[Material for this exercise Boundary: Start]

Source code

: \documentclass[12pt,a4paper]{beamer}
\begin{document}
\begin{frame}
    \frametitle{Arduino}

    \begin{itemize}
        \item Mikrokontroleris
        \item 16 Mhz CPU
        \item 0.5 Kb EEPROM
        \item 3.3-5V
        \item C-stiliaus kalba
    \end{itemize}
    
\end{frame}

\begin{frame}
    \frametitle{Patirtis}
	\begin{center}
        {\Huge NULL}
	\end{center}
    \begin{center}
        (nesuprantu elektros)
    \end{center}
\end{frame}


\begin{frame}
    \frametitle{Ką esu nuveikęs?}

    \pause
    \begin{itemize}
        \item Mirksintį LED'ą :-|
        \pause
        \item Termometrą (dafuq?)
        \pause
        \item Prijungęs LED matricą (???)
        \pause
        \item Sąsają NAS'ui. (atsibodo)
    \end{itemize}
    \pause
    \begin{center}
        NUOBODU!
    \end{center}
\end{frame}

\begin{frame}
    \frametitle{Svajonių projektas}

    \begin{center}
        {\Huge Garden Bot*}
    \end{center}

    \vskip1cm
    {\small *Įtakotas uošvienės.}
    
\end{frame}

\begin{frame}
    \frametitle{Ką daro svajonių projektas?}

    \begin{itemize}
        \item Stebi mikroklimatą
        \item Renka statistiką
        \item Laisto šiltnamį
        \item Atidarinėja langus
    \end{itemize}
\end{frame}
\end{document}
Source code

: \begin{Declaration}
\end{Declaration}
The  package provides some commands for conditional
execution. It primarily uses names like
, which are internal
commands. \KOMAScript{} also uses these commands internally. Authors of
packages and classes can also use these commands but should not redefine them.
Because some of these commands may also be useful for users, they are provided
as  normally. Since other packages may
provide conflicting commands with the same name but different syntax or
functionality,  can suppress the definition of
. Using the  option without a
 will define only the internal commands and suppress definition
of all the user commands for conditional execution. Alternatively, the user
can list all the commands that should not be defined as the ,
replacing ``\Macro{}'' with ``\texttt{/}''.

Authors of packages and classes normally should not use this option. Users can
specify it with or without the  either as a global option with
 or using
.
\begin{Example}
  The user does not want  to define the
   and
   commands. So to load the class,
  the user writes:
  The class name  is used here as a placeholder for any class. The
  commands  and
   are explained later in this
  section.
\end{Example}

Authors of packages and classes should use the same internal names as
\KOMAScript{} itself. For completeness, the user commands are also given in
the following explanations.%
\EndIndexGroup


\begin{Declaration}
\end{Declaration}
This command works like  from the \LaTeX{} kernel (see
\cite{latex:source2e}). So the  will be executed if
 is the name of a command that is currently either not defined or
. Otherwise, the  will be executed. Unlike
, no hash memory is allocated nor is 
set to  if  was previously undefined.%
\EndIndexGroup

[Material for this exercise Boundary: End]

**To do**
Reproduce every line from the entries that holds the word "names".

**Exercise answer**
execution. It primarily uses names like
Authors of packages and classes should use the same internal names as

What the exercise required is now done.